To do:
From the records below, output exactly the lines running from the line containing "Luck just found" through the line containing "explanation, subtly predicts", and no others.

Extracted material:
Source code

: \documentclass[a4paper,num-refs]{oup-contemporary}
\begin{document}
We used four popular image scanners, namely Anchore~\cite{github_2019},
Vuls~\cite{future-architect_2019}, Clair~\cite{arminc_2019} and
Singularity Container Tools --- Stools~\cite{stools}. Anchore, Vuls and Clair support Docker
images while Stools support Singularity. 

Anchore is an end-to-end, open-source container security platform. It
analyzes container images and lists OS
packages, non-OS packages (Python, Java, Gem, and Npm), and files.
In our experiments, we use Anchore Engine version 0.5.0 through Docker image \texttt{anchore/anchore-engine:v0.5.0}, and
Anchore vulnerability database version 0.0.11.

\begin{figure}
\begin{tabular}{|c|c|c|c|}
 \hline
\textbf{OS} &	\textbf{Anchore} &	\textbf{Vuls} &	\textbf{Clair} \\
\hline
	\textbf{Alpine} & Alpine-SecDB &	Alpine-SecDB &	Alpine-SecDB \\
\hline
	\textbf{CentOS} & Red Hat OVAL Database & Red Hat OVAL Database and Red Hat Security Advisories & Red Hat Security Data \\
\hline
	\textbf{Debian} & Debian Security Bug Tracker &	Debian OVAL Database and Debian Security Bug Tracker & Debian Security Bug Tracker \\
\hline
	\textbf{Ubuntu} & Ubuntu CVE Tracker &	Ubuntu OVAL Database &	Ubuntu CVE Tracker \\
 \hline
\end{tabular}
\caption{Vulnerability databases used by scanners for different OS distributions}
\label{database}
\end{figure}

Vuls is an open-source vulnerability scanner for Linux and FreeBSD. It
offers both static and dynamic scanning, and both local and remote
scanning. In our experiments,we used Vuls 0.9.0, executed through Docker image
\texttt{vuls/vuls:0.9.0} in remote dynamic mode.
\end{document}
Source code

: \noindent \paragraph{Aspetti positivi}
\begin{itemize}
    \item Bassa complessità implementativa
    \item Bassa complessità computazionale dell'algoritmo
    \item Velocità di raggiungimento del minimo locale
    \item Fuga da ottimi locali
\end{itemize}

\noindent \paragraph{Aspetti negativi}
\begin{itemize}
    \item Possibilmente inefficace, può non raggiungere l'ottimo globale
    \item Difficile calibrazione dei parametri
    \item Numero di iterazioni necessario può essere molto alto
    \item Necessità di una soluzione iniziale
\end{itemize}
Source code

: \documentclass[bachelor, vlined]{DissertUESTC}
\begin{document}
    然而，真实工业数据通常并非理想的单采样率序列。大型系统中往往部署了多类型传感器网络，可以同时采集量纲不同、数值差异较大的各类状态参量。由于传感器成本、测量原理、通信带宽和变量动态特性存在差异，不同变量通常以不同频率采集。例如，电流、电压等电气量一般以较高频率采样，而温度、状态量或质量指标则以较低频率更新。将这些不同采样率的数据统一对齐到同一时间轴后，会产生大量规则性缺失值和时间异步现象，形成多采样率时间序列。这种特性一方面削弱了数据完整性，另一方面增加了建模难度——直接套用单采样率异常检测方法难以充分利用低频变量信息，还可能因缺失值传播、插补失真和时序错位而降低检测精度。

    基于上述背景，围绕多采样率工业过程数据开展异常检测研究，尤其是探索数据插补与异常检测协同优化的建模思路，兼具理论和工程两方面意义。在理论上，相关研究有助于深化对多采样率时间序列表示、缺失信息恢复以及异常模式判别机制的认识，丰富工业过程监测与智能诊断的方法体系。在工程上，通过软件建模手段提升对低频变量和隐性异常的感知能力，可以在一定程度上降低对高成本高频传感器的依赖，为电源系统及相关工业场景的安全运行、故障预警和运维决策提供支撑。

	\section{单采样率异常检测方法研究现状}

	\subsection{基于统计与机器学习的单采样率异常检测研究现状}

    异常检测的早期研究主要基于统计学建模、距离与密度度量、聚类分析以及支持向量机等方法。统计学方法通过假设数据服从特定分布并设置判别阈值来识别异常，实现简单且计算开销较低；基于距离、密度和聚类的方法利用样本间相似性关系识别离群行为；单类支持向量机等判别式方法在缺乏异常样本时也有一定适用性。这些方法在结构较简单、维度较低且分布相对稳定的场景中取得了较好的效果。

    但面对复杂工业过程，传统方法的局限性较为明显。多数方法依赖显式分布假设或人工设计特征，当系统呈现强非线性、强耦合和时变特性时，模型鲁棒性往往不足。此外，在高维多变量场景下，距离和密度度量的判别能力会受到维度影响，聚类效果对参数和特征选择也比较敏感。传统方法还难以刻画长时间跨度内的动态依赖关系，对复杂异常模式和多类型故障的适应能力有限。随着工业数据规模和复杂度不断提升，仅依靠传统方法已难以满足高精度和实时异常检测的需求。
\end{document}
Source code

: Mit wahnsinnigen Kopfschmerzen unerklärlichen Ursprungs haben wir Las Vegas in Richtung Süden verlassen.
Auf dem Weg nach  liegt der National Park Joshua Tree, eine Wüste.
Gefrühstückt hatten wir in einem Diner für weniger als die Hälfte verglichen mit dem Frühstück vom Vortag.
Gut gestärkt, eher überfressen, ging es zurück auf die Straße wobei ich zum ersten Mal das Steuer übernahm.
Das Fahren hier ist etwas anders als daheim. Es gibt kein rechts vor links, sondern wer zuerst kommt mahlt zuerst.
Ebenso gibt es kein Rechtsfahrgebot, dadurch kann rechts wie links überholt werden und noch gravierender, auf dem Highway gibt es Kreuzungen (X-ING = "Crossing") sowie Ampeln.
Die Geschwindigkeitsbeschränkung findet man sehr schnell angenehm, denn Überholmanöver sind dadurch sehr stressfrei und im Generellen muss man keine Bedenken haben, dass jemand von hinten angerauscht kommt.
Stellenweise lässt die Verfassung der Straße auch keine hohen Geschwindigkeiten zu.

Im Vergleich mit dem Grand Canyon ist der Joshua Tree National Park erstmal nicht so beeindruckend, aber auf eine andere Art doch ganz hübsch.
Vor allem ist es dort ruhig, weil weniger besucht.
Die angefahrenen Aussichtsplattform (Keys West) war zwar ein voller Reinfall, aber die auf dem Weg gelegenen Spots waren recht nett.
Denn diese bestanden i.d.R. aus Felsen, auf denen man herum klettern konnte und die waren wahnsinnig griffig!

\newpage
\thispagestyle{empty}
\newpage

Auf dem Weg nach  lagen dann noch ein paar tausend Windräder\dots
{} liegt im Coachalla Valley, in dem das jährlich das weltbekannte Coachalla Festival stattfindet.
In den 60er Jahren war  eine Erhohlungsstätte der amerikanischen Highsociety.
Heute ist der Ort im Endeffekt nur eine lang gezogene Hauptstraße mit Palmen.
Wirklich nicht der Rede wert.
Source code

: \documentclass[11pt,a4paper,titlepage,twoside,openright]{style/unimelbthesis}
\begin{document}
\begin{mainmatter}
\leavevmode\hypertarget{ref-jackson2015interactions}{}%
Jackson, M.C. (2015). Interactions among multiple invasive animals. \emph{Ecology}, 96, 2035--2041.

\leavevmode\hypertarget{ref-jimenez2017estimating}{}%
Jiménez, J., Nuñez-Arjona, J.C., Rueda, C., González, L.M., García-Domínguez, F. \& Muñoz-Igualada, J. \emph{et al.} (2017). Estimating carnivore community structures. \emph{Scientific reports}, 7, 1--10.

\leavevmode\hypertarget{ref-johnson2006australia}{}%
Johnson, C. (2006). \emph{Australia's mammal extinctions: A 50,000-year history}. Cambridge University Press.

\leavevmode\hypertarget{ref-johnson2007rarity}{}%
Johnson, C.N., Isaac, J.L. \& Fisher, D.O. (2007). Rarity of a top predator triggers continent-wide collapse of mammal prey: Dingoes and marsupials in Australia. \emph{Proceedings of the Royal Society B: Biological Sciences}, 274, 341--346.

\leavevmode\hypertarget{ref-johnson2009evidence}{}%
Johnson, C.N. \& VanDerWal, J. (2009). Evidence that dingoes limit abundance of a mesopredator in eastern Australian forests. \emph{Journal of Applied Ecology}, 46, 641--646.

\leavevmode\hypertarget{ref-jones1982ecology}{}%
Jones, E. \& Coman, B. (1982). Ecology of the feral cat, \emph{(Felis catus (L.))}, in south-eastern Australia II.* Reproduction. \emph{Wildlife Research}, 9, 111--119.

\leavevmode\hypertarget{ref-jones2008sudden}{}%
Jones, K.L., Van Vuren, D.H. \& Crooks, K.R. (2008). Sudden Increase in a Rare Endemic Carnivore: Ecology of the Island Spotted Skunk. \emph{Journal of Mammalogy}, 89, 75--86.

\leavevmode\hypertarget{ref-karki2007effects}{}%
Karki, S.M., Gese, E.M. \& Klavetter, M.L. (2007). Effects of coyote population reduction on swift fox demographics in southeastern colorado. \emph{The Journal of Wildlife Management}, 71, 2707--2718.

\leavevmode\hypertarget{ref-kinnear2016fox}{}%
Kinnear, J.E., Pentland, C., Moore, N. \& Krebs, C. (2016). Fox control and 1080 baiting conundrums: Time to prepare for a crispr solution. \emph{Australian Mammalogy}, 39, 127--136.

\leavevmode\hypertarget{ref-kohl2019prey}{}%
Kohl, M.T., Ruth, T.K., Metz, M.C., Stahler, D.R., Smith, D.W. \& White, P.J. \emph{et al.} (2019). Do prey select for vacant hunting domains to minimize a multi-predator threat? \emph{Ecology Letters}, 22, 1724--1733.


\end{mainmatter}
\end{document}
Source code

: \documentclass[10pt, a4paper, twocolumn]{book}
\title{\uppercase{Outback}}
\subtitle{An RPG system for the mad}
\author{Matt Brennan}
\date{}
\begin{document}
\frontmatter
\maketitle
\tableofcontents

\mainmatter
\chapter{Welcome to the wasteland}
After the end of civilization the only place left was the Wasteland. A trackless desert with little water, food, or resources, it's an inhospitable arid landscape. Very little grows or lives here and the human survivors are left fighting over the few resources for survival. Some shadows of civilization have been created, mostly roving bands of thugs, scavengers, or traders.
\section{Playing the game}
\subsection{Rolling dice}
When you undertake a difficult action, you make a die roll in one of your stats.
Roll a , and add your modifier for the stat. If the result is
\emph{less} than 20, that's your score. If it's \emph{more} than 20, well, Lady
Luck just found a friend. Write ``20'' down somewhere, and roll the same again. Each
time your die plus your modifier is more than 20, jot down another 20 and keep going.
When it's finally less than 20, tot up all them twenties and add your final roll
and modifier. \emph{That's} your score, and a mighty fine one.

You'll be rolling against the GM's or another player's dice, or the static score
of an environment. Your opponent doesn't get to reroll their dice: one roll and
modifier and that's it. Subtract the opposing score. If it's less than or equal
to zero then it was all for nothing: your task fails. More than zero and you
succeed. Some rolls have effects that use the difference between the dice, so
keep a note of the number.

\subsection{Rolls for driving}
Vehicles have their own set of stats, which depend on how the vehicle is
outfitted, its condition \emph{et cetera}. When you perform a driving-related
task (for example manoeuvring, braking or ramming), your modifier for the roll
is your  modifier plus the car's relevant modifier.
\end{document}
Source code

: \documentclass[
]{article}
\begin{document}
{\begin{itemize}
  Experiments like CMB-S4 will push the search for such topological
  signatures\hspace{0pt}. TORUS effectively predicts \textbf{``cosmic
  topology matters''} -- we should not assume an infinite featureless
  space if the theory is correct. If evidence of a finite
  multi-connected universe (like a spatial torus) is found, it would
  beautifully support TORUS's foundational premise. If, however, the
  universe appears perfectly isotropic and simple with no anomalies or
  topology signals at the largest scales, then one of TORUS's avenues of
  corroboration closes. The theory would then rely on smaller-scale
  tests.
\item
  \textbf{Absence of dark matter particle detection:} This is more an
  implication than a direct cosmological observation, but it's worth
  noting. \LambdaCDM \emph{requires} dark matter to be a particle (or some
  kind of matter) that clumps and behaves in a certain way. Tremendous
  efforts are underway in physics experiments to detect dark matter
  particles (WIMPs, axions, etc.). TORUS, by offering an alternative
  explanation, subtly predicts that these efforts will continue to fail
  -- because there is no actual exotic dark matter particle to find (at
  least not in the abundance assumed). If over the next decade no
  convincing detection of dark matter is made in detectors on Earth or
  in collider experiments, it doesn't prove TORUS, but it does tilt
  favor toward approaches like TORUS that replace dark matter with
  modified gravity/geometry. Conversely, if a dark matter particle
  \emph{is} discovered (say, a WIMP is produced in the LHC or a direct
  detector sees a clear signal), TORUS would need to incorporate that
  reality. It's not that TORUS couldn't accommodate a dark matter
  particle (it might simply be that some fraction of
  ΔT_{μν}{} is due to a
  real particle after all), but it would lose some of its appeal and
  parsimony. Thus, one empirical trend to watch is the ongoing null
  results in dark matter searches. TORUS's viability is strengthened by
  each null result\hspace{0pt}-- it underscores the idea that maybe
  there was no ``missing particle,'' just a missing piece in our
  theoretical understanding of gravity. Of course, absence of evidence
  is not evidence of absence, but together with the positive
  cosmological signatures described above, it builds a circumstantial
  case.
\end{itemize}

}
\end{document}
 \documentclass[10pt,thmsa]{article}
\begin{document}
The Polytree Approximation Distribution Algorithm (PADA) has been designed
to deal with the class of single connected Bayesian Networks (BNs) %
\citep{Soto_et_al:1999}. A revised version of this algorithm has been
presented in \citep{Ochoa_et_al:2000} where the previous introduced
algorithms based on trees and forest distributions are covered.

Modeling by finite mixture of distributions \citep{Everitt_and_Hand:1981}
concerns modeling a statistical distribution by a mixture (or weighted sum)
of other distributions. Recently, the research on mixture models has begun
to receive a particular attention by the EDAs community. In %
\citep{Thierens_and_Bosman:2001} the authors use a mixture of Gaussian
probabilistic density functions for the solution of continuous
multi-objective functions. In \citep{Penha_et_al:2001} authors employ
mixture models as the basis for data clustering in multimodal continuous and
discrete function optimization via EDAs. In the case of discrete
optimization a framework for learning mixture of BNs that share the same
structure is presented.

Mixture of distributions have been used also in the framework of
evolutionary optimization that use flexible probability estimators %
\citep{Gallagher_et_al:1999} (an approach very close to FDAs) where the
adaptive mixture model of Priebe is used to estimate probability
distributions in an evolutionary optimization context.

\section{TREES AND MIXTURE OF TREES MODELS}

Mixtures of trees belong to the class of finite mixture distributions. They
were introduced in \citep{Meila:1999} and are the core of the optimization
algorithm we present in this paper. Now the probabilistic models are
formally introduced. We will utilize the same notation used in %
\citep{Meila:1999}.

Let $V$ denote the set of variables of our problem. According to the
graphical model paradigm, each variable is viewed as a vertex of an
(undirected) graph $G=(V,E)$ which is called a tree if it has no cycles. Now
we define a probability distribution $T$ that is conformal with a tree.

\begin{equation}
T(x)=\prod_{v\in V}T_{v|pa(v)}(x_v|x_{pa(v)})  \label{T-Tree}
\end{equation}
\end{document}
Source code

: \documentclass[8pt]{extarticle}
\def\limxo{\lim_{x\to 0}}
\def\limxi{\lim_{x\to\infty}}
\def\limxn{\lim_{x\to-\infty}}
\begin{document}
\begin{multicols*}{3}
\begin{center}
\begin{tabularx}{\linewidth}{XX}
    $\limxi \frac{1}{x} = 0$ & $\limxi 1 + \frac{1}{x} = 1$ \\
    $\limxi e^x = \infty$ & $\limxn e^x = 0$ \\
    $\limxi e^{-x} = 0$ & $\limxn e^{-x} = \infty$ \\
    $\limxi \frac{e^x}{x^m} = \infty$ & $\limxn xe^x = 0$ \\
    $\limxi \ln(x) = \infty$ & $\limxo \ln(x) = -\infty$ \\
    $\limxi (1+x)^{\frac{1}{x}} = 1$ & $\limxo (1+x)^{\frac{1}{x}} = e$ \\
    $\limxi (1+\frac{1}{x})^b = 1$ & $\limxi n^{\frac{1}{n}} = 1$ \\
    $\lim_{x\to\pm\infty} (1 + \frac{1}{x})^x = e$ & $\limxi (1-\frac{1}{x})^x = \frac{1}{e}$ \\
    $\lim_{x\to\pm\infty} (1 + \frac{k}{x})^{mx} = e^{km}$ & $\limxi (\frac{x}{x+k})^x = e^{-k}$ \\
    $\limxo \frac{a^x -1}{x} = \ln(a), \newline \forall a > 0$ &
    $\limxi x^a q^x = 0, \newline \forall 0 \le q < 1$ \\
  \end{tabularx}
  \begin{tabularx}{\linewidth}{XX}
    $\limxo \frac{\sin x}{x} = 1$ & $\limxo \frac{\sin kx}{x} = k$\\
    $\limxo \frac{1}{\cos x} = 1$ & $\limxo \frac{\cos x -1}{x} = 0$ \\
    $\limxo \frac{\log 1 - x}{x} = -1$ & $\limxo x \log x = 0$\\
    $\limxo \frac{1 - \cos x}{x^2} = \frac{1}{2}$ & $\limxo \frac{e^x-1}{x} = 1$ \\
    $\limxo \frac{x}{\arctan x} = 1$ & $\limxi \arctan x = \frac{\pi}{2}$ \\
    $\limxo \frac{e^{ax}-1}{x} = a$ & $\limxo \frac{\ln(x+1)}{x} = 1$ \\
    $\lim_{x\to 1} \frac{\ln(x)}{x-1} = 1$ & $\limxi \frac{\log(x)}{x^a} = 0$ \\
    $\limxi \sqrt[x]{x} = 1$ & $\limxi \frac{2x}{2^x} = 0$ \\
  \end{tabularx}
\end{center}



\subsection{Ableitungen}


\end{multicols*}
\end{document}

Reply:
Luck just found a friend. Write ``20'' down somewhere, and roll the same again. Each
time your die plus your modifier is more than 20, jot down another 20 and keep going.
When it's finally less than 20, tot up all them twenties and add your final roll
and modifier. \emph{That's} your score, and a mighty fine one.

You'll be rolling against the GM's or another player's dice, or the static score
of an environment. Your opponent doesn't get to reroll their dice: one roll and
modifier and that's it. Subtract the opposing score. If it's less than or equal
to zero then it was all for nothing: your task fails. More than zero and you
succeed. Some rolls have effects that use the difference between the dice, so
keep a note of the number.

\subsection{Rolls for driving}
Vehicles have their own set of stats, which depend on how the vehicle is
outfitted, its condition \emph{et cetera}. When you perform a driving-related
task (for example manoeuvring, braking or ramming), your modifier for the roll
is your  modifier plus the car's relevant modifier.
\end{document}
Source code

: \documentclass[
]{article}
\begin{document}
{\begin{itemize}
  Experiments like CMB-S4 will push the search for such topological
  signatures\hspace{0pt}. TORUS effectively predicts \textbf{``cosmic
  topology matters''} -- we should not assume an infinite featureless
  space if the theory is correct. If evidence of a finite
  multi-connected universe (like a spatial torus) is found, it would
  beautifully support TORUS's foundational premise. If, however, the
  universe appears perfectly isotropic and simple with no anomalies or
  topology signals at the largest scales, then one of TORUS's avenues of
  corroboration closes. The theory would then rely on smaller-scale
  tests.
\item
  \textbf{Absence of dark matter particle detection:} This is more an
  implication than a direct cosmological observation, but it's worth
  noting. \LambdaCDM \emph{requires} dark matter to be a particle (or some
  kind of matter) that clumps and behaves in a certain way. Tremendous
  efforts are underway in physics experiments to detect dark matter
  particles (WIMPs, axions, etc.). TORUS, by offering an alternative
  explanation, subtly predicts that these efforts will continue to fail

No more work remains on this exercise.